## Saved entries

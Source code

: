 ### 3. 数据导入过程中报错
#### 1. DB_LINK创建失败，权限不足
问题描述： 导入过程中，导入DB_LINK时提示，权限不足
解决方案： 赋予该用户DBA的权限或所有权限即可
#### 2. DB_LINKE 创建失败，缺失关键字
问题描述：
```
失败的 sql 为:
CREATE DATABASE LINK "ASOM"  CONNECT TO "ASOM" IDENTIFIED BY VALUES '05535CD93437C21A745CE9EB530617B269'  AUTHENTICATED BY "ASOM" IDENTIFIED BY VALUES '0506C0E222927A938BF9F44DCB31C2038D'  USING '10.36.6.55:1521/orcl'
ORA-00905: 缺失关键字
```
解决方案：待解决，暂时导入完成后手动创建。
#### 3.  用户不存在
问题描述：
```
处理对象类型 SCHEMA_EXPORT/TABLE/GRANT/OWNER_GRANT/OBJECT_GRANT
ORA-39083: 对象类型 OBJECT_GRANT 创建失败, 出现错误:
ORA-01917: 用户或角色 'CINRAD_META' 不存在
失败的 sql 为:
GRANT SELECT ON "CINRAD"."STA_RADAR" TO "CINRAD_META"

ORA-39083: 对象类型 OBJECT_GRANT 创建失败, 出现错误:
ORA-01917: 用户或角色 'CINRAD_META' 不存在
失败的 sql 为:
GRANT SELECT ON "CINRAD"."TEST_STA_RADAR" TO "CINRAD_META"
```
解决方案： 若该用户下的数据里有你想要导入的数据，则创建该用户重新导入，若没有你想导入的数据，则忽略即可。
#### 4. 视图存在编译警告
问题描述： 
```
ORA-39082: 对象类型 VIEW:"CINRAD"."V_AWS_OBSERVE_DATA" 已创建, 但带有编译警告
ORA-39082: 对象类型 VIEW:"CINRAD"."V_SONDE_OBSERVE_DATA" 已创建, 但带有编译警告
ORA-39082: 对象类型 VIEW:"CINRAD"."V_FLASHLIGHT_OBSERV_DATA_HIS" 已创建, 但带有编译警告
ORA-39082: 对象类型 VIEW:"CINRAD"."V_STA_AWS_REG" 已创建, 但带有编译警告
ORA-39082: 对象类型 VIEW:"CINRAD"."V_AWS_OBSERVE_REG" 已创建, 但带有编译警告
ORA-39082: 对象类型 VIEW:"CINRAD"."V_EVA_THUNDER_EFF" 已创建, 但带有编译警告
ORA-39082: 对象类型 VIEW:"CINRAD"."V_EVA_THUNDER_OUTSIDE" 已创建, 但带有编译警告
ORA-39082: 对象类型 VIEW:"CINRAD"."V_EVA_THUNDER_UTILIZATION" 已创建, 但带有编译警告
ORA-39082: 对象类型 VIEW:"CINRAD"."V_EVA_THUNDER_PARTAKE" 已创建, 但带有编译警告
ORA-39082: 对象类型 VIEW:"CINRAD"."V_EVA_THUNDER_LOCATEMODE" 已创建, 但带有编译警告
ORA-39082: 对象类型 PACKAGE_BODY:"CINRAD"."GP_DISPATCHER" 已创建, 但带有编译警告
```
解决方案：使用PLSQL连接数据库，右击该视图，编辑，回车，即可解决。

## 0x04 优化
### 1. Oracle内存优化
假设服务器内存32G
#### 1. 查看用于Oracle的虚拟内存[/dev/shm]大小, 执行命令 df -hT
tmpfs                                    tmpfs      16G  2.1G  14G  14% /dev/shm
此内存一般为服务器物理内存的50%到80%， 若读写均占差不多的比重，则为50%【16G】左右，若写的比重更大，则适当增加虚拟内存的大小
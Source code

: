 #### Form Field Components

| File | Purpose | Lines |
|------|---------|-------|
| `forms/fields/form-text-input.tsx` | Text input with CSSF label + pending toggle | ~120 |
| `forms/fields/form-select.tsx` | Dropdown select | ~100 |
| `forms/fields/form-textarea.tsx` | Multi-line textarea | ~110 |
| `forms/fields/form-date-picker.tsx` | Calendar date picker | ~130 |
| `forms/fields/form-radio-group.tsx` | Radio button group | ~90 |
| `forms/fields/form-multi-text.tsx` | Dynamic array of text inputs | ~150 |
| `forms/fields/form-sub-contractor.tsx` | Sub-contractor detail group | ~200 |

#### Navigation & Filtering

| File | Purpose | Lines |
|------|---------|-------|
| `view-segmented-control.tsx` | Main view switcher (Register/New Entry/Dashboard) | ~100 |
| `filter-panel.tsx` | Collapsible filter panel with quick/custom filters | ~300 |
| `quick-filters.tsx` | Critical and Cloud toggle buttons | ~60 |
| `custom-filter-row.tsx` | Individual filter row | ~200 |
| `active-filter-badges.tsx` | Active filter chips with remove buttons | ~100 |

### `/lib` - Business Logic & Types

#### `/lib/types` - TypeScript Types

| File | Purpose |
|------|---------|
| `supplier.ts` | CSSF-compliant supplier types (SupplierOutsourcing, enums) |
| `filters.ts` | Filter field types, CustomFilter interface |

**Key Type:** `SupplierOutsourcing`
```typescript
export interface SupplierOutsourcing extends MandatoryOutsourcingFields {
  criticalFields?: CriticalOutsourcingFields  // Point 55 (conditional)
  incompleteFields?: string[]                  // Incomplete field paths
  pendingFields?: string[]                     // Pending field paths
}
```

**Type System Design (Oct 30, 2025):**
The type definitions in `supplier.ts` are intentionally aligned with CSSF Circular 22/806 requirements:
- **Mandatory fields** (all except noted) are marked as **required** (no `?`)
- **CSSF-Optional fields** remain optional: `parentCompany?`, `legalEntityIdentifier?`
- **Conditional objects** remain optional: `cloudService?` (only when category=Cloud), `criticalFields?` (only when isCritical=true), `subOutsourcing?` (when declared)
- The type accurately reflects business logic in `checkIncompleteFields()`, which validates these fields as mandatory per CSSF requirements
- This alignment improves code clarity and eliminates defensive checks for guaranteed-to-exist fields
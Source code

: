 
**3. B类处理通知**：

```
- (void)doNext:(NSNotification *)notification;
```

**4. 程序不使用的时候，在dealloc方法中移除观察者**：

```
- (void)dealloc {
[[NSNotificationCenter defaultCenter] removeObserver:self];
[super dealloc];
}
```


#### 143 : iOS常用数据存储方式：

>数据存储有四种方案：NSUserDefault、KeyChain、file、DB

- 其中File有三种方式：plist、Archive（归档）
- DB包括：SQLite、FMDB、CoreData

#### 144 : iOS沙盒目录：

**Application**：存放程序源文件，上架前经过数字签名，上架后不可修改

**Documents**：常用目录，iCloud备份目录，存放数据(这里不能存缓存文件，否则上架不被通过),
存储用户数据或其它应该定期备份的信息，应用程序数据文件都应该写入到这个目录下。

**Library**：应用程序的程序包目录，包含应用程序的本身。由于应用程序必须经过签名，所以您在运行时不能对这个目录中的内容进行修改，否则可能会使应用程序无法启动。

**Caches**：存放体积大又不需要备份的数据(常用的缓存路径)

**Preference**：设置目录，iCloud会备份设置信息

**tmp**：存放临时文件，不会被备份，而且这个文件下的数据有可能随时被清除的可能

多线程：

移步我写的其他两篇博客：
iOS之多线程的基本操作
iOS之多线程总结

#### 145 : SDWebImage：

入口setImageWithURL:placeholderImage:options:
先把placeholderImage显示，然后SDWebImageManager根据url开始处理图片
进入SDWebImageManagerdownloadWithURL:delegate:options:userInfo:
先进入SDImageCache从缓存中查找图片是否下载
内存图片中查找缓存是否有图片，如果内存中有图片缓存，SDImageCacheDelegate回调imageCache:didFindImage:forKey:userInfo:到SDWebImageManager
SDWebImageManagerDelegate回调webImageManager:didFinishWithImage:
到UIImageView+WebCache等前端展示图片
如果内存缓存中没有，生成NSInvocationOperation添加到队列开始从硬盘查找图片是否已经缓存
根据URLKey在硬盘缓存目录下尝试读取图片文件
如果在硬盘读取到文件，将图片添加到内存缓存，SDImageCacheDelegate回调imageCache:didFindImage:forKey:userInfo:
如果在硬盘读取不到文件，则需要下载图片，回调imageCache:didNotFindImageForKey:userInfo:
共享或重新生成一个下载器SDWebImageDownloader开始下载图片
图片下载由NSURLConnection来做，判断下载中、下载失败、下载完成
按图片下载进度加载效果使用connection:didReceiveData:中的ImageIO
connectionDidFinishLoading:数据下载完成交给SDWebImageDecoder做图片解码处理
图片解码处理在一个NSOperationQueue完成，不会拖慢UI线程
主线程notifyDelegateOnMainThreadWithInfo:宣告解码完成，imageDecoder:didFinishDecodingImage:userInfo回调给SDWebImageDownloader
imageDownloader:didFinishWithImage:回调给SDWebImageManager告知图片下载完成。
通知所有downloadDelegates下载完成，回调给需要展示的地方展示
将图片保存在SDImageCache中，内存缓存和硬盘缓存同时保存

## WORK ORDER
Look through the data above. Copy every line with the string "缺失关键字" in it.

## RESPONSE TO THE EXERCISE
#### 2. DB_LINKE 创建失败，缺失关键字
ORA-00905: 缺失关键字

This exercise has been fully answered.